### Description of the task:
Type out the data again, word for word and in full.

(Stored items)
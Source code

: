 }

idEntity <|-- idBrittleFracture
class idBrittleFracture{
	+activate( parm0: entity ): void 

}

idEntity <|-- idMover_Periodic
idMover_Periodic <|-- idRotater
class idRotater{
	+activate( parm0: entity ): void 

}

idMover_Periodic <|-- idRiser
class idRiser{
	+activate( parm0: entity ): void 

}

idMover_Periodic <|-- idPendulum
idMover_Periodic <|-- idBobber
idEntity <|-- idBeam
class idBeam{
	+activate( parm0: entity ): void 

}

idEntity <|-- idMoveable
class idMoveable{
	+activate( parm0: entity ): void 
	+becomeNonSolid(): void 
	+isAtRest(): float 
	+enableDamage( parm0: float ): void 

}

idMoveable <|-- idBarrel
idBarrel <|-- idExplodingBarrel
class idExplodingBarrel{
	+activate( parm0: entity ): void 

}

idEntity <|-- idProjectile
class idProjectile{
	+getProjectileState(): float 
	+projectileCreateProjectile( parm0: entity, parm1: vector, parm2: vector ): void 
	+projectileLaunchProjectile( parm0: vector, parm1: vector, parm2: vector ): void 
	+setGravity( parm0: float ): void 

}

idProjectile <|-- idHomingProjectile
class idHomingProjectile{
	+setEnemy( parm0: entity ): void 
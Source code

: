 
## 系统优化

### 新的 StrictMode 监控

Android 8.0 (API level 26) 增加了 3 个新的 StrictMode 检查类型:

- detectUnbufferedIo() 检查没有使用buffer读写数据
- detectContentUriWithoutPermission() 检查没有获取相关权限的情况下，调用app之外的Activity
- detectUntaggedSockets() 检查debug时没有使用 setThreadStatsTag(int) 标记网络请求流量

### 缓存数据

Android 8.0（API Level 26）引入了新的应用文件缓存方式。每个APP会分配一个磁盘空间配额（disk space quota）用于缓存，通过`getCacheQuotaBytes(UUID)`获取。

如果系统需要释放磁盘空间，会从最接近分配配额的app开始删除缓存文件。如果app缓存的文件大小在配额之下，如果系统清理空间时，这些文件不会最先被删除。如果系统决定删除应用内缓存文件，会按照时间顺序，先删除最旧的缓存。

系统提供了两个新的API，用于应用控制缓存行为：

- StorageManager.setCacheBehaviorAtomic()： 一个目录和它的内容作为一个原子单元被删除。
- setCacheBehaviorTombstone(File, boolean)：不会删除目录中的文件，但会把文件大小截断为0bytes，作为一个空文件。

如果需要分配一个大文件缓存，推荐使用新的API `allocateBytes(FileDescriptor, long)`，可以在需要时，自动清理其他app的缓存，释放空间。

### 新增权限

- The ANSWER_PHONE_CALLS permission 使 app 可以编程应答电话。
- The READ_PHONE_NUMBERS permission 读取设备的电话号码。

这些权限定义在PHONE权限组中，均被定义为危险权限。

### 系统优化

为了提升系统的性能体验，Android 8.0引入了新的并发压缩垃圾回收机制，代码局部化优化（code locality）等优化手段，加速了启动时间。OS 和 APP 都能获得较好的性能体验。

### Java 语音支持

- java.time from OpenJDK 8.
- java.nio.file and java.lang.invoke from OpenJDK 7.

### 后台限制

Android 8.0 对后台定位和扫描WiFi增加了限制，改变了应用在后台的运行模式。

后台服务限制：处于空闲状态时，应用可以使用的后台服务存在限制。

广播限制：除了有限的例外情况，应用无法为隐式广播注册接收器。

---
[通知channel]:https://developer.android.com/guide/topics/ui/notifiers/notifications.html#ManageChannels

### Solution to this problem:
Source code

: }

idEntity <|-- idBrittleFracture
class idBrittleFracture{
	+activate( parm0: entity ): void 

}

idEntity <|-- idMover_Periodic
idMover_Periodic <|-- idRotater
class idRotater{
	+activate( parm0: entity ): void 

}

idMover_Periodic <|-- idRiser
class idRiser{
	+activate( parm0: entity ): void 

}

idMover_Periodic <|-- idPendulum
idMover_Periodic <|-- idBobber
idEntity <|-- idBeam
class idBeam{
	+activate( parm0: entity ): void 

}

idEntity <|-- idMoveable
class idMoveable{
	+activate( parm0: entity ): void 
	+becomeNonSolid(): void 
	+isAtRest(): float 
	+enableDamage( parm0: float ): void 

}

idMoveable <|-- idBarrel
idBarrel <|-- idExplodingBarrel
class idExplodingBarrel{
	+activate( parm0: entity ): void 

}

idEntity <|-- idProjectile
class idProjectile{
	+getProjectileState(): float 
	+projectileCreateProjectile( parm0: entity, parm1: vector, parm2: vector ): void 
	+projectileLaunchProjectile( parm0: vector, parm1: vector, parm2: vector ): void 
	+setGravity( parm0: float ): void 

}

idProjectile <|-- idHomingProjectile
class idHomingProjectile{
	+setEnemy( parm0: entity ): void 
Source code

: 
## 系统优化

### 新的 StrictMode 监控

Android 8.0 (API level 26) 增加了 3 个新的 StrictMode 检查类型:

- detectUnbufferedIo() 检查没有使用buffer读写数据
- detectContentUriWithoutPermission() 检查没有获取相关权限的情况下，调用app之外的Activity
- detectUntaggedSockets() 检查debug时没有使用 setThreadStatsTag(int) 标记网络请求流量

### 缓存数据

Android 8.0（API Level 26）引入了新的应用文件缓存方式。每个APP会分配一个磁盘空间配额（disk space quota）用于缓存，通过`getCacheQuotaBytes(UUID)`获取。

如果系统需要释放磁盘空间，会从最接近分配配额的app开始删除缓存文件。如果app缓存的文件大小在配额之下，如果系统清理空间时，这些文件不会最先被删除。如果系统决定删除应用内缓存文件，会按照时间顺序，先删除最旧的缓存。

系统提供了两个新的API，用于应用控制缓存行为：

- StorageManager.setCacheBehaviorAtomic()： 一个目录和它的内容作为一个原子单元被删除。
- setCacheBehaviorTombstone(File, boolean)：不会删除目录中的文件，但会把文件大小截断为0bytes，作为一个空文件。

如果需要分配一个大文件缓存，推荐使用新的API `allocateBytes(FileDescriptor, long)`，可以在需要时，自动清理其他app的缓存，释放空间。

### 新增权限

- The ANSWER_PHONE_CALLS permission 使 app 可以编程应答电话。
- The READ_PHONE_NUMBERS permission 读取设备的电话号码。

这些权限定义在PHONE权限组中，均被定义为危险权限。

### 系统优化

为了提升系统的性能体验，Android 8.0引入了新的并发压缩垃圾回收机制，代码局部化优化（code locality）等优化手段，加速了启动时间。OS 和 APP 都能获得较好的性能体验。

### Java 语音支持

- java.time from OpenJDK 8.
- java.nio.file and java.lang.invoke from OpenJDK 7.

### 后台限制

Android 8.0 对后台定位和扫描WiFi增加了限制，改变了应用在后台的运行模式。

后台服务限制：处于空闲状态时，应用可以使用的后台服务存在限制。

广播限制：除了有限的例外情况，应用无法为隐式广播注册接收器。

---
[通知channel]:https://developer.android.com/guide/topics/ui/notifiers/notifications.html#ManageChannels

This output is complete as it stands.